André Japy est pionnier de l’aviation française que certains compare à Lindbergh qui est venu s’installer en 1946 à Tahiti ou il convoyait le courrier vers les Tuamotu, un peu comme Jacques Brel le faisait aux îles Marquises.

Sur les vieilles cartes de Fakahina, figure au nord-Est de l’atoll une étrange inscription « Piste d’atterrissage Japy (inondable) ». Il s’agit d’une zone bien plane sur le platier, recouverte d’eau lors des grandes marées, qui servait de piste d’atterrissage pour le petit avion d’André Japy, qui apportait le courrier.

André Japy, le Lindbergh français

André Japy était un ingénieur, né en 1904 fils d’un fabriquant de machines à écrire de renommée internationale. Il était extrêmement méticuleux, un navigateur hors pair et jamais bien mesurer les risques.

  • Le 21 août 1935, il effectue dans la journée le trajet Paris-Oslo et retour (14 heures et 45 minutes de vol pour 2.880 km)
  • Le 16 Décembre 1935, il réalise avec son monoplan Caudron Aiglon de 100 chevaux un vol Paris- Saigon en 87 heures 30 minutes à la vitesse moyenne de 102.50 km/h et s’accapare ainsi du record de vitesse sur la liaison Paris_Saïgon, soit une distance de 12 000 kilomètres.
  • Le 6 août 1936, il relie Paris à Moscou en 16 heures et 5 minutes avec escales.
André Japy .Photo Guillelmon

André Japy et la Polynésie – Le Jacques Brel de l’époque

Au début de 1946, André Japy est affectée à la station météorologiste du Mont Faiere à Papeete, où il travaillera quelques années. Une fois libéré de ses occupations administratives, Japy, qui s’est installé à Punaauia, va d’abord s’occuper d’élevage. Il a acheté des terrains, – une soixantaine d’hectares – sur le plateau de Taravao, et passera plusieurs années à les débrousser pour y créer des pâturages. Il y place du bétail de race, des Hereford qu’il va chercher en Nouvelle-Zélande. Un peu plus tard, c’est sa femme qui va créer à Taravao un élevage de poules, appelé à devenir la première ferme d’œufs du territoire.
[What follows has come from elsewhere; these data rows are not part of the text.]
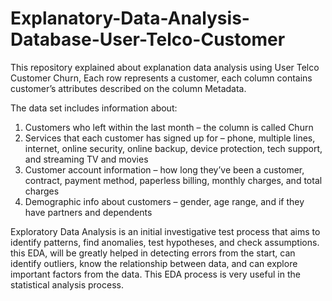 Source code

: # Explanatory-Data-Analysis-Database-User-Telco-Customer

This repository explained about explanation data analysis using User Telco Customer Churn, Each row represents a customer, each column contains customer’s attributes described on the column Metadata.

The data set includes information about:

1. Customers who left within the last month – the column is called Churn
2. Services that each customer has signed up for – phone, multiple lines, internet, online security, online backup, device protection, tech support, and streaming TV and movies
3. Customer account information – how long they’ve been a customer, contract, payment method, paperless billing, monthly charges, and total charges
4. Demographic info about customers – gender, age range, and if they have partners and dependents

Exploratory Data Analysis is an initial investigative test process that aims to identify patterns, find anomalies, test hypotheses, and check assumptions. this EDA, will be greatly helped in detecting errors from the start, can identify outliers, know the relationship between data, and can explore important factors from the data. This EDA process is very useful in the statistical analysis process.
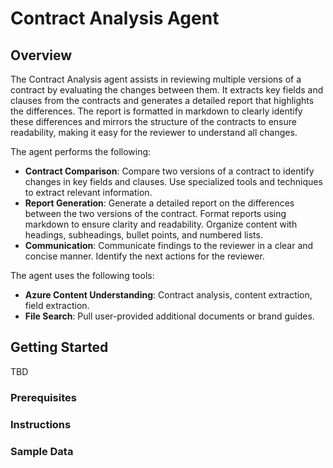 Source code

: # Contract Analysis Agent

## Overview

The Contract Analysis agent assists in reviewing multiple versions of a contract by evaluating the changes between them. It extracts key fields and clauses from the contracts and generates a detailed report that highlights the differences. The report is formatted in markdown to clearly identify these differences and mirrors the structure of the contracts to ensure readability, making it easy for the reviewer to understand all changes.

The agent performs the following:

- **Contract Comparison**: Compare two versions of a contract to identify changes in key fields and clauses. Use specialized tools and techniques to extract relevant information.
- **Report Generation**: Generate a detailed report on the differences between the two versions of the contract. Format reports using markdown to ensure clarity and readability. Organize content with headings, subheadings, bullet points, and numbered lists.
- **Communication**: Communicate findings to the reviewer in a clear and concise manner. Identify the next actions for the reviewer.

The agent uses the following tools:

- **Azure Content Understanding**: Contract analysis, content extraction, field extraction.
- **File Search**: Pull user-provided additional documents or brand guides.

## Getting Started

TBD

### Prerequisites

### Instructions

### Sample Data
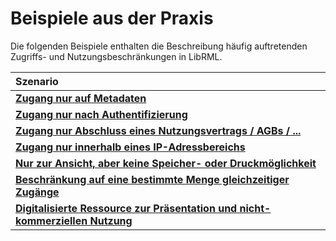 # Beispiele aus der Praxis

Die folgenden Beispiele enthalten die Beschreibung häufig auftretenden Zugriffs- und Nutzungsbeschränkungen in LibRML.


| Szenario | 
| :-------- |
| [**Zugang nur auf Metadaten**](metadataonly.html) |
| [**Zugang nur nach Authentifizierung**](authentification.html) |
| [**Zugang nur Abschluss eines Nutzungsvertrags / AGBs / ...**](agreement.html) |
| [**Zugang nur innerhalb eines IP-Adressbereichs**](location.html) |
| [**Nur zur Ansicht, aber keine Speicher- oder Druckmöglichkeit**](readonly.html) |
| [**Beschränkung auf eine bestimmte Menge gleichzeitiger Zugänge**](concurrent.html) |
| [**Digitalisierte Ressource zur Präsentation und nicht-kommerziellen Nutzung**](digitization.html) |
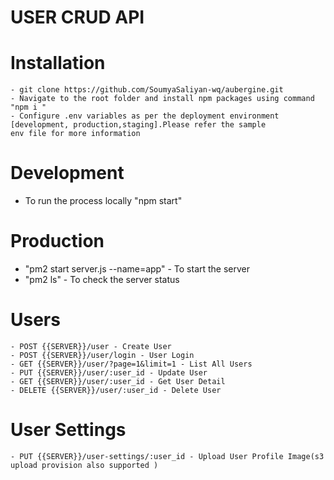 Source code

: # USER CRUD API

# Installation
    - git clone https://github.com/SoumyaSaliyan-wq/aubergine.git
    - Navigate to the root folder and install npm packages using command  "npm i "
    - Configure .env variables as per the deployment environment [development, production,staging].Please refer the sample 
    env file for more information

# Development
- To run the process locally "npm start"

# Production
- "pm2 start server.js --name=app" - To start the server 
- "pm2 ls" - To check the server status

# Users
    - POST {{SERVER}}/user - Create User
    - POST {{SERVER}}/user/login - User Login
    - GET {{SERVER}}/user/?page=1&limit=1 - List All Users
    - PUT {{SERVER}}/user/:user_id - Update User
    - GET {{SERVER}}/user/:user_id - Get User Detail
    - DELETE {{SERVER}}/user/:user_id - Delete User

# User Settings
    - PUT {{SERVER}}/user-settings/:user_id - Upload User Profile Image(s3 upload provision also supported ) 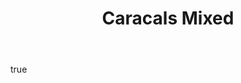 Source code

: ---
layout: ../../layouts/TeamLayout.astro
title: Caracals Mixed
featuredImage: /images/team-mixed.jpg
introduction:
    intro-title: Lorem ipsum
    intro-text: >
        Lorem ipsum dolor sit amet consectetur adipisicing elit. Minus magni a deserunt recusandae ducimus tempore porro repudiandae laboriosam nisi ut, dolorem, quam quidem quae qui impedit molestiae labore ratione earum!
        Accusantium quia sed modi porro alias illo odit officia, est quas unde quod molestias delectus, blanditiis, ipsam quibusdam nesciunt itaque deserunt. Nulla.
gallery:
    - image: /images/gild-jump.webp
      caption: Jump
    - image: /images/gild-jump.webp
      caption: Jump
    - image: /images/gild-jump.webp
      caption: Jump
body:
    title: Our approach
    text: >
        Lorem ipsum dolor sit amet consectetur adipisicing elit. Minus magni a deserunt recusandae ducimus tempore porro repudiandae laboriosam nisi ut, dolorem, quam quidem quae qui impedit molestiae labore ratione earum!
        Accusantium quia sed modi porro alias illo odit officia, est quas unde quod molestias delectus, blanditiis, ipsam quibusdam nesciunt itaque deserunt. Nulla.
nextTeam:
    handle: open
    title: Caracals Open
--- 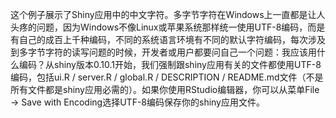 这个例子展示了Shiny应用中的中文字符。多字节字符在Windows上一直都是让人头疼的问题，因为Windows不像Linux或苹果系统那样统一使用UTF-8编码，而是有自己的成百上千种编码，不同的系统语言环境有不同的默认字符编码，每次涉及到多字节字符的读写问题的时候，开发者或用户都要问自己一个问题：我应该用什么编码？从shiny版本0.10.1开始，我们强制跟shiny应用有关的文件都使用UTF-8编码，包括ui.R / server.R / global.R / DESCRIPTION / README.md文件（不是所有文件都是shiny应用必需的）。如果你使用RStudio编辑器，你可以从菜单File -> Save with Encoding选择UTF-8编码保存你的shiny应用文件。
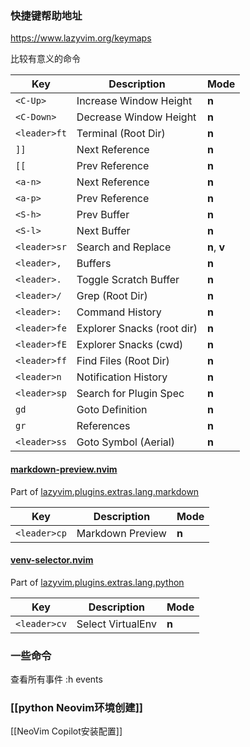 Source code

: ### 快捷键帮助地址
https://www.lazyvim.org/keymaps

比较有意义的命令

| Key          | Description                | Mode         |
| ------------ | -------------------------- | ------------ |
| `<C-Up>`     | Increase Window Height     | **n**        |
| `<C-Down>`   | Decrease Window Height     | **n**        |
| `<leader>ft` | Terminal (Root Dir)        | **n**        |
| `]]`         | Next Reference             | **n**        |
| `[[`         | Prev Reference             | **n**        |
| `<a-n>`      | Next Reference             | **n**        |
| `<a-p>`      | Prev Reference             | **n**        |
| `<S-h>`      | Prev Buffer                | **n**        |
| `<S-l>`      | Next Buffer                | **n**        |
| `<leader>sr` | Search and Replace         | **n**, **v** |
| `<leader>,`  | Buffers                    | **n**        |
| `<leader>.`  | Toggle Scratch Buffer      | **n**        |
| `<leader>/`  | Grep (Root Dir)            | **n**        |
| `<leader>:`  | Command History            | **n**        |
| `<leader>fe` | Explorer Snacks (root dir) | **n**        |
| `<leader>fE` | Explorer Snacks (cwd)      | **n**        |
| `<leader>ff` | Find Files (Root Dir)      | **n**        |
| `<leader>n`  | Notification History       | **n**        |
| `<leader>sp` | Search for Plugin Spec     | **n**        |
| `gd`         | Goto Definition            | **n**        |
| `gr`         | References                 | **n**        |
| `<leader>ss` | Goto Symbol (Aerial)       | **n**        |
#### [markdown-preview.nvim](https://github.com/iamcco/markdown-preview.nvim.git)

Part of [lazyvim.plugins.extras.lang.markdown](https://www.lazyvim.org/extras/lang/markdown)

|Key|Description|Mode|
|---|---|---|
|`<leader>cp`|Markdown Preview|**n**|
#### [venv-selector.nvim](https://github.com/linux-cultist/venv-selector.nvim.git)

Part of [lazyvim.plugins.extras.lang.python](https://www.lazyvim.org/extras/lang/python)

|Key|Description|Mode|
|---|---|---|
|`<leader>cv`|Select VirtualEnv|**n**|

### 一些命令

查看所有事件
:h events

### [[python Neovim环境创建]]


[[NeoVim Copilot安装配置]]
Elle est partie de 18 poules de race Rhode-Islands, venant de France. Elle effectue des croisements, sélectionne, cherche des nourritures appropriées et en deux ou trois ans finit par obtenir d’excellents résultats.

Mais si André Japy s’intéresse à la culture, il a également apporté avec lui la nostalgie de l’aviation des années trente, avec la presque totale liberté des airs, l’absence des réglementations draconiennes, le climat de sympathie et de coopération qui unissait les aviateurs. Aussi, dès l’ouverture de la piste de Faa’a en 1960, il achète un Piper Super Cub avec un moteur de 150 chevaux Lycoming.

André Japy quitte Punaauia pour s’installer dans une superbe propriété qui domine la baie de Vairao. Il est là plus près de son domaine de Taravao où, en échangeant quelques parcelles avec l’évêque Paul Mazé dont le séminaire de Mitirapa est proche, il va créer « sa » piste d’atterrissage, une bande en herbe de 500 mètres sur 30 mètres de large.

La piste Japy de Fakahina

Plan de la piste d'atterrissage Japy à Fakahina

Plan de la piste Japy de Fakahina

Ancienne piste d'atterrissage Japy à Fakahina © Tahiti Heritage

La piste Japy de Fakahina

Avec son Piper, il effectue un vol et se pose à Anaa sur une surface aménagée sur un motu situé à l’Ouest du motu du village. Il effectue ensuite un vol vers Fakahina et se pose sur la plage côté lagon, sur une piste tellement bien faite par la population que des avions militaires bien plus lourds pouvaient l’utiliser. Sa popularité était grande car il transportait régulièrement de la nourriture ou des malades entre ces îles et Tahiti.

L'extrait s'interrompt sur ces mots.